Emma Thompson (born April 15, 1959) is a two-time Academy Award, Emmy Award and BAFTA-winning English actress, comedienne, and screenwriter.
Thompson was born in Paddington, London to Eric Thompson (a British actor known for narrating the television series The Magic Roundabout) and Phyllida Law (a Scottish actress). Her sister is actress Sophie Thompson.
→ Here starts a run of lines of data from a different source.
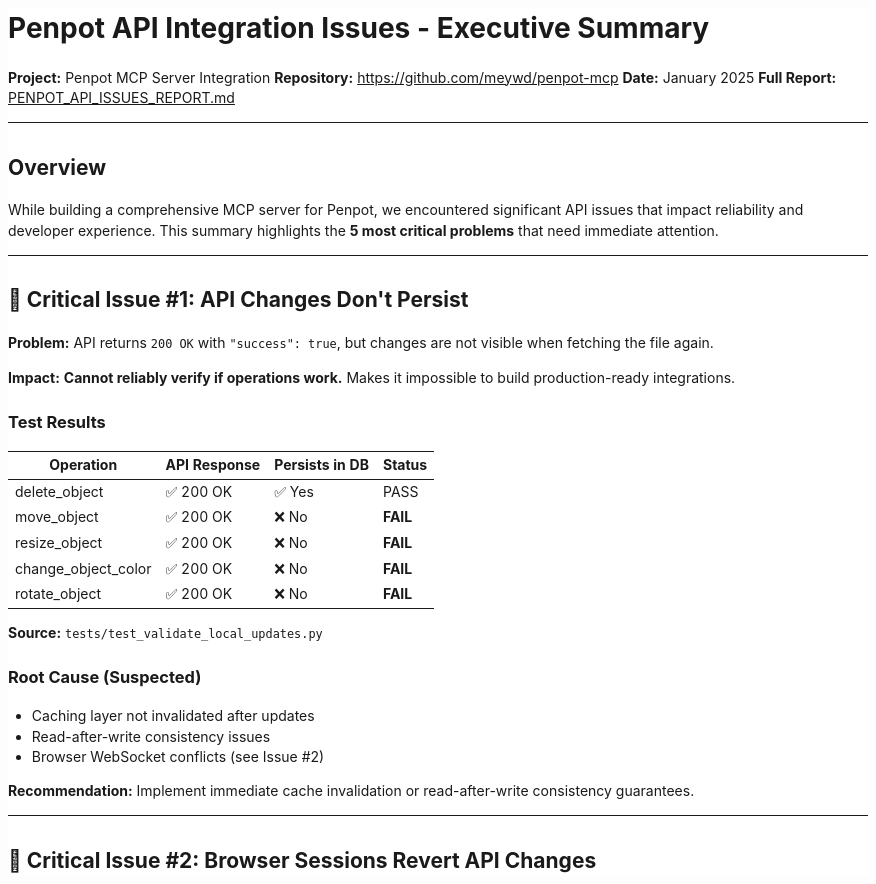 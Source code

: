# Penpot API Integration Issues - Executive Summary

**Project:** Penpot MCP Server Integration
**Repository:** https://github.com/meywd/penpot-mcp
**Date:** January 2025
**Full Report:** [PENPOT_API_ISSUES_REPORT.md](./PENPOT_API_ISSUES_REPORT.md)

---

## Overview

While building a comprehensive MCP server for Penpot, we encountered significant API issues that impact reliability and developer experience. This summary highlights the **5 most critical problems** that need immediate attention.

---

## 🔴 Critical Issue #1: API Changes Don't Persist

**Problem:** API returns `200 OK` with `"success": true`, but changes are not visible when fetching the file again.

**Impact:** **Cannot reliably verify if operations work.** Makes it impossible to build production-ready integrations.

### Test Results

| Operation | API Response | Persists in DB | Status |
|-----------|--------------|----------------|--------|
| delete_object | ✅ 200 OK | ✅ Yes | PASS |
| move_object | ✅ 200 OK | ❌ No | **FAIL** |
| resize_object | ✅ 200 OK | ❌ No | **FAIL** |
| change_object_color | ✅ 200 OK | ❌ No | **FAIL** |
| rotate_object | ✅ 200 OK | ❌ No | **FAIL** |

**Source:** `tests/test_validate_local_updates.py`

### Root Cause (Suspected)

- Caching layer not invalidated after updates
- Read-after-write consistency issues
- Browser WebSocket conflicts (see Issue #2)

**Recommendation:** Implement immediate cache invalidation or read-after-write consistency guarantees.

---

## 🔴 Critical Issue #2: Browser Sessions Revert API Changes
Thompson went to Camden School for Girls and then took English Literature at Newnham College, Cambridge, where she was also a member, as well as vice-president, of the Footlights comedy club. While there, Thompson dated Footlights member and future actor, Hugh Laurie. After completing her education, she came to fame with a leading role in the BBC drama serial, Fortunes of War.
Acting career
Thompson's first major film role was in a romantic comedy, The Tall Guy (1989). Her career took a more serious turn with a series of critically acclaimed performances and films, beginning with 1992's Howards End (for which she received an Oscar for Best Actress), the part of Gareth Peirce, the lawyer who got the Guildford Four out of jail, in 1993's In the Name of the Father, The Remains of the Day opposite Anthony Hopkins, and as real life British painter Dora Carrington in the movie Carrington (1995). She won her next Oscar in 1996, for Best Adapted Screenplay for her screenplay adaptation of Jane Austen's Sense and Sensibility, a film in which she also played the lead role. Consequently, Thompson is the first, and so far only, person to have won Oscars for both acting and writing; she has said that she keeps both of her award statues in her downstairs bathroom, citing embarrassment at placing them in a more prominent place.[1]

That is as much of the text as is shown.